Actually, could you send me the corresponding tree from "WorkingDirectory/Trees_ids/" and also the alignment from "WorkingDirectory/Alignments_ids/" instead? Thanks
I can check the internal "Trees_ids/" file but it looks like it might be because the clade (Osativa_Kitaake_HPIv02_proteins_OsKitaake06g201000.1.v3.1:0.0, Osativa_NipponBare_HPIv02_proteins_LOC_Os06g39040.1.MSUv7.0:0.0) doesn't have a support value in the original tree. That means when I try and read it as a tree with support values using the ete3 library it fails, and so no support values get written out by OrthoFinder.
If this is the case, I can investigate if there's something that can be done. It would be good to check with the "Trees_ids/" file to confirm.

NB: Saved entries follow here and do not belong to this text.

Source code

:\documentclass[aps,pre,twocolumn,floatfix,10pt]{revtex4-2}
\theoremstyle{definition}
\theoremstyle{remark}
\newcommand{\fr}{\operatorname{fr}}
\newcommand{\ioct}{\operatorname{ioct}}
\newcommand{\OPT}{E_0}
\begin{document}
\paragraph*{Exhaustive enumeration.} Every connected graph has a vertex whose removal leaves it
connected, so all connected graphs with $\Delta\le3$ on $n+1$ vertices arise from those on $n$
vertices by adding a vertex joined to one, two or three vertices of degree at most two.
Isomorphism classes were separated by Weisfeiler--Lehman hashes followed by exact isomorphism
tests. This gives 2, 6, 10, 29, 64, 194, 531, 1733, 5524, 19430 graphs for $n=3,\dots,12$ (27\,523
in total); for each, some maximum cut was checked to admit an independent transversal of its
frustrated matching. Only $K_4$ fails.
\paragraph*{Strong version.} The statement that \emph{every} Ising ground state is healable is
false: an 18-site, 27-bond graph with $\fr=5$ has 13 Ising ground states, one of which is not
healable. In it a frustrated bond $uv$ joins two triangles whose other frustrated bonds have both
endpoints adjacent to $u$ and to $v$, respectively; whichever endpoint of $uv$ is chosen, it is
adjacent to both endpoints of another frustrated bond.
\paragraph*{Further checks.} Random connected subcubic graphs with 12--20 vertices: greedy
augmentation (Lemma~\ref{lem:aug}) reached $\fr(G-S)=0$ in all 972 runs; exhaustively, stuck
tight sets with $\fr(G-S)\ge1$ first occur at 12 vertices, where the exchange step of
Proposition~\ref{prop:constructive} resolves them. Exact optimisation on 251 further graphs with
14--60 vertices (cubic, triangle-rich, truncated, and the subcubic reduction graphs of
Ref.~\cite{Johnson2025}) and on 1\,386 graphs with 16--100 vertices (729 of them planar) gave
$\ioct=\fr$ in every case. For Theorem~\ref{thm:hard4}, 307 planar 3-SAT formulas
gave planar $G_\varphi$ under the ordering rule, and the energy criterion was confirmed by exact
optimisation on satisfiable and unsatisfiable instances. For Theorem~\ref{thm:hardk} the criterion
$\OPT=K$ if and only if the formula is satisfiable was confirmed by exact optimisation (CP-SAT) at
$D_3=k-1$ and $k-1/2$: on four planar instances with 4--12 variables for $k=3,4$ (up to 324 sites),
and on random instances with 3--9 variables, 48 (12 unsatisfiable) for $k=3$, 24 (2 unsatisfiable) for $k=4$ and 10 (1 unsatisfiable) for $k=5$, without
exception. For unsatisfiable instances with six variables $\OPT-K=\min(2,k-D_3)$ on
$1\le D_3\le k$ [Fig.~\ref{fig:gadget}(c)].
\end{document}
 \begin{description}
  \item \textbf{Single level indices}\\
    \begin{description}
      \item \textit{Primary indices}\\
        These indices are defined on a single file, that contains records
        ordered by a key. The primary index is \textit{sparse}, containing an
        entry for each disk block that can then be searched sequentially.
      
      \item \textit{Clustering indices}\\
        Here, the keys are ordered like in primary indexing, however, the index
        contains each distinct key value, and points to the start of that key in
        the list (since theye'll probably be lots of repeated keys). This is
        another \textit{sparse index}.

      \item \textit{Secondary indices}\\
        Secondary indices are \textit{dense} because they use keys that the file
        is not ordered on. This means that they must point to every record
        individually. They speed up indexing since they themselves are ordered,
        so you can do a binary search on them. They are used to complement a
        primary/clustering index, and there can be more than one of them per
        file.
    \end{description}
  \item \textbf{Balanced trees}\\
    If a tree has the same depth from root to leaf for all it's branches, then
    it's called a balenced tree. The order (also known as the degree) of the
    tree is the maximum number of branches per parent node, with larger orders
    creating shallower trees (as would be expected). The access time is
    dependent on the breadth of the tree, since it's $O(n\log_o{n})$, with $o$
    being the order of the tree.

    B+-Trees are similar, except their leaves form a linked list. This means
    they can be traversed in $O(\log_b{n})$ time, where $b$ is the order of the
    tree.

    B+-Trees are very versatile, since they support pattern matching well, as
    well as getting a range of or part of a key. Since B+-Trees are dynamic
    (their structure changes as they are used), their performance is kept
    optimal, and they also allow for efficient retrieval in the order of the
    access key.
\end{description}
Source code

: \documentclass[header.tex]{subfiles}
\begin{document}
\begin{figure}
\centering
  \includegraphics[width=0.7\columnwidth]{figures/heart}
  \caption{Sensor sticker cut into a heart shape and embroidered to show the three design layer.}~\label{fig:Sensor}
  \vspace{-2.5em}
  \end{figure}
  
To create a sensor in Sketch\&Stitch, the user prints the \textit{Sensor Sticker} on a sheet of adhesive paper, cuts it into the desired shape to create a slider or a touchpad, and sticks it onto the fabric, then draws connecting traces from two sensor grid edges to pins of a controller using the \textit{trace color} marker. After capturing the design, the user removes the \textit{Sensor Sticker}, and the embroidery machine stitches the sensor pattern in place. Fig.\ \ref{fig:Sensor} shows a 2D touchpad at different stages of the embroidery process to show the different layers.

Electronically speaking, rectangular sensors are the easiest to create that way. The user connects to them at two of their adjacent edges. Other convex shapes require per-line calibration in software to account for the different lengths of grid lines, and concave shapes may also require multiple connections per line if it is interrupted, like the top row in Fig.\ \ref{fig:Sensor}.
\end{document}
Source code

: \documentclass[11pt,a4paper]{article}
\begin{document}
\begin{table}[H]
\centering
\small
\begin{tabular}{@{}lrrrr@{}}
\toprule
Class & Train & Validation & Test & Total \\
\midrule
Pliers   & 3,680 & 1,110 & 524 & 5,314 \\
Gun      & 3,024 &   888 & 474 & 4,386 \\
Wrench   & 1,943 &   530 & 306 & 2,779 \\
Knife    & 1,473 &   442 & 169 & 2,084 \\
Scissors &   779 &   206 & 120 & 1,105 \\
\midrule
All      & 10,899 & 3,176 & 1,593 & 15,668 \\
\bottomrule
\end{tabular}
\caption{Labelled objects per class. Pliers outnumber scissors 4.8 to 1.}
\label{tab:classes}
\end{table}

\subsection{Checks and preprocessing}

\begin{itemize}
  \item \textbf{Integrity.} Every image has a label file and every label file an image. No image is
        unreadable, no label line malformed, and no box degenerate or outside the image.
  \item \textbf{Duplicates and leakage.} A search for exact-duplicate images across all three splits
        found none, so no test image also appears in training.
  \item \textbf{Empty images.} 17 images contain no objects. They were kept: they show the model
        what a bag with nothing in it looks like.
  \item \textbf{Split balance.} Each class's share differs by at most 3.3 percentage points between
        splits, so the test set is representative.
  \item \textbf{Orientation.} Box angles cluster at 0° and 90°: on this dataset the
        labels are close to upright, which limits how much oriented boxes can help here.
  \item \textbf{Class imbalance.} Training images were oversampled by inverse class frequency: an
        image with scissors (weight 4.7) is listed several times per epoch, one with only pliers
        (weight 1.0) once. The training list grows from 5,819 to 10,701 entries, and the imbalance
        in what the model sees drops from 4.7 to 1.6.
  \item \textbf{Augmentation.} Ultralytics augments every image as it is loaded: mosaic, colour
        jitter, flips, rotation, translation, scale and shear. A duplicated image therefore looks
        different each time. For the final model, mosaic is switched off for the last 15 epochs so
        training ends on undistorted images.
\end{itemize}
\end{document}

Hopefully these file names are clear.
WorkingDirectory_OG0009549_tree_id.txt
MultipleSequenceAlignments_OG0009549.fa.txt
WorkingDirectory_OG0009549.fa.txt
(Osativa_Kitaake_HPIv02_proteins_OsKitaake06g201000.1.v3.1:0.0, Osativa_NipponBare_HPIv02_proteins_LOC_Os06g39040.1.MSUv7.0:0.0) doesn't have a support value in the original tree.
This is expected behavior for fasttree in cases where the proteins are identical.